■ Work request:
Go through the records below from the first line and print each one exactly, stopping after the line that contains "### Infrastructure". Do not print pictures or anything past that line.

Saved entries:
§ §

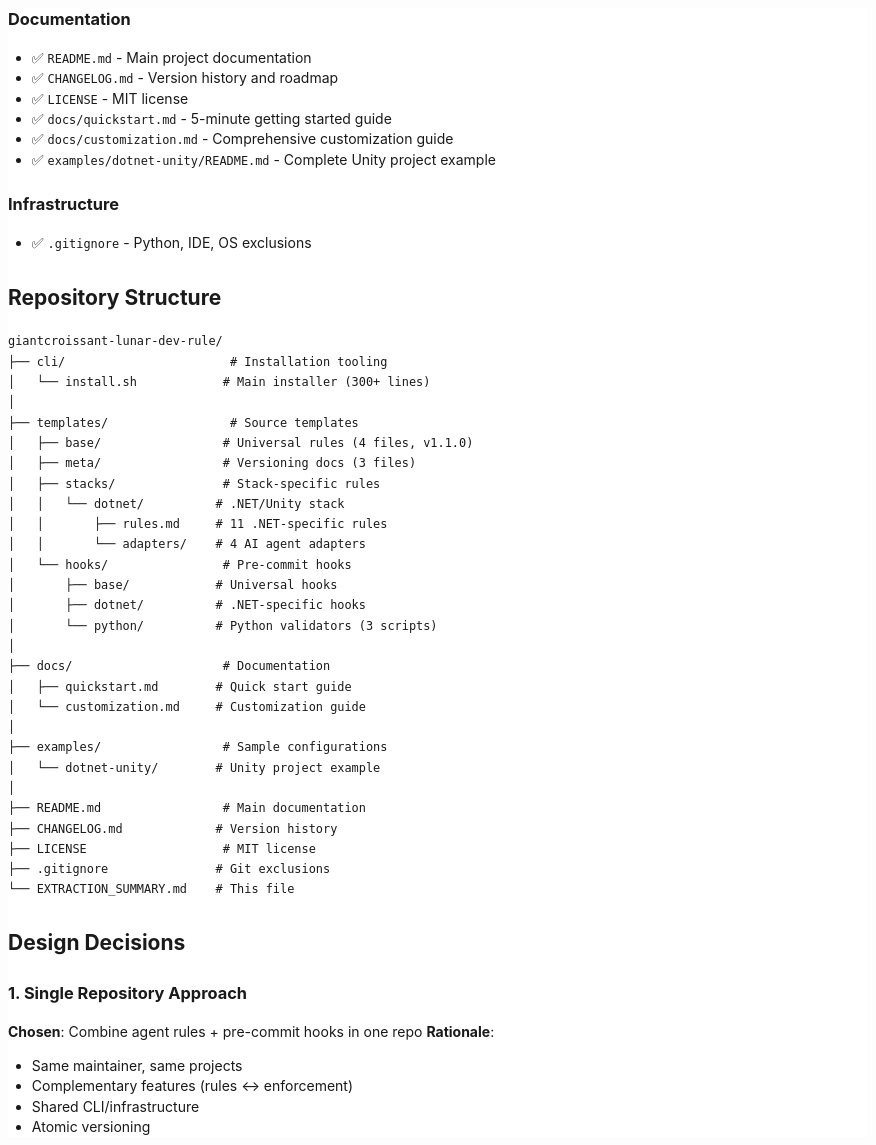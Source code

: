 ### Documentation
- ✅ `README.md` - Main project documentation
- ✅ `CHANGELOG.md` - Version history and roadmap
- ✅ `LICENSE` - MIT license
- ✅ `docs/quickstart.md` - 5-minute getting started guide
- ✅ `docs/customization.md` - Comprehensive customization guide
- ✅ `examples/dotnet-unity/README.md` - Complete Unity project example

### Infrastructure
- ✅ `.gitignore` - Python, IDE, OS exclusions

## Repository Structure

```
giantcroissant-lunar-dev-rule/
├── cli/                       # Installation tooling
│   └── install.sh            # Main installer (300+ lines)
│
├── templates/                 # Source templates
│   ├── base/                 # Universal rules (4 files, v1.1.0)
│   ├── meta/                 # Versioning docs (3 files)
│   ├── stacks/               # Stack-specific rules
│   │   └── dotnet/          # .NET/Unity stack
│   │       ├── rules.md     # 11 .NET-specific rules
│   │       └── adapters/    # 4 AI agent adapters
│   └── hooks/                # Pre-commit hooks
│       ├── base/            # Universal hooks
│       ├── dotnet/          # .NET-specific hooks
│       └── python/          # Python validators (3 scripts)
│
├── docs/                     # Documentation
│   ├── quickstart.md        # Quick start guide
│   └── customization.md     # Customization guide
│
├── examples/                 # Sample configurations
│   └── dotnet-unity/        # Unity project example
│
├── README.md                 # Main documentation
├── CHANGELOG.md             # Version history
├── LICENSE                   # MIT license
├── .gitignore               # Git exclusions
└── EXTRACTION_SUMMARY.md    # This file
```

## Design Decisions

### 1. Single Repository Approach
**Chosen**: Combine agent rules + pre-commit hooks in one repo
**Rationale**:
- Same maintainer, same projects
- Complementary features (rules ↔ enforcement)
- Shared CLI/infrastructure
- Atomic versioning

§ §

■ Answer box:
Source code

: ### Documentation
- ✅ `README.md` - Main project documentation
- ✅ `CHANGELOG.md` - Version history and roadmap
- ✅ `LICENSE` - MIT license
- ✅ `docs/quickstart.md` - 5-minute getting started guide
- ✅ `docs/customization.md` - Comprehensive customization guide
- ✅ `examples/dotnet-unity/README.md` - Complete Unity project example

### Infrastructure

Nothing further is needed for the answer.